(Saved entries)
-*-*-

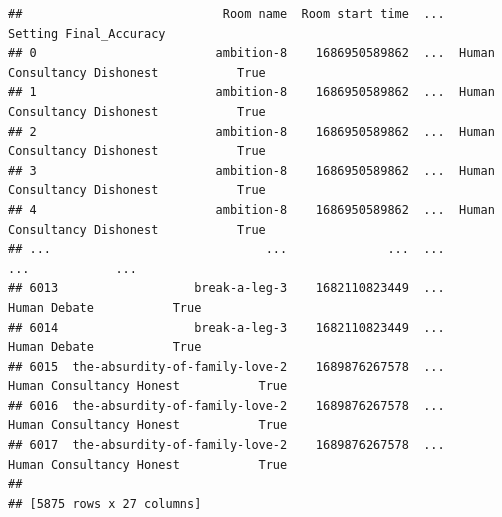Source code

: \documentclass[
]{article}
\begin{document}
\begin{verbatim}
##                            Room name  Room start time  ...                      Setting Final_Accuracy
## 0                         ambition-8    1686950589862  ...  Human Consultancy Dishonest           True
## 1                         ambition-8    1686950589862  ...  Human Consultancy Dishonest           True
## 2                         ambition-8    1686950589862  ...  Human Consultancy Dishonest           True
## 3                         ambition-8    1686950589862  ...  Human Consultancy Dishonest           True
## 4                         ambition-8    1686950589862  ...  Human Consultancy Dishonest           True
## ...                              ...              ...  ...                          ...            ...
## 6013                   break-a-leg-3    1682110823449  ...                 Human Debate           True
## 6014                   break-a-leg-3    1682110823449  ...                 Human Debate           True
## 6015  the-absurdity-of-family-love-2    1689876267578  ...     Human Consultancy Honest           True
## 6016  the-absurdity-of-family-love-2    1689876267578  ...     Human Consultancy Honest           True
## 6017  the-absurdity-of-family-love-2    1689876267578  ...     Human Consultancy Honest           True
## 
## [5875 rows x 27 columns]
\end{verbatim}
\end{document}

-*-*-

Reproduce the records above word for word, without the images.

## [Answer]
Source code

: \documentclass[
]{article}
\begin{document}
\begin{verbatim}
##                            Room name  Room start time  ...                      Setting Final_Accuracy
## 0                         ambition-8    1686950589862  ...  Human Consultancy Dishonest           True
## 1                         ambition-8    1686950589862  ...  Human Consultancy Dishonest           True
## 2                         ambition-8    1686950589862  ...  Human Consultancy Dishonest           True
## 3                         ambition-8    1686950589862  ...  Human Consultancy Dishonest           True
## 4                         ambition-8    1686950589862  ...  Human Consultancy Dishonest           True
## ...                              ...              ...  ...                          ...            ...
## 6013                   break-a-leg-3    1682110823449  ...                 Human Debate           True
## 6014                   break-a-leg-3    1682110823449  ...                 Human Debate           True
## 6015  the-absurdity-of-family-love-2    1689876267578  ...     Human Consultancy Honest           True
## 6016  the-absurdity-of-family-love-2    1689876267578  ...     Human Consultancy Honest           True
## 6017  the-absurdity-of-family-love-2    1689876267578  ...     Human Consultancy Honest           True
## 
## [5875 rows x 27 columns]
\end{verbatim}
\end{document}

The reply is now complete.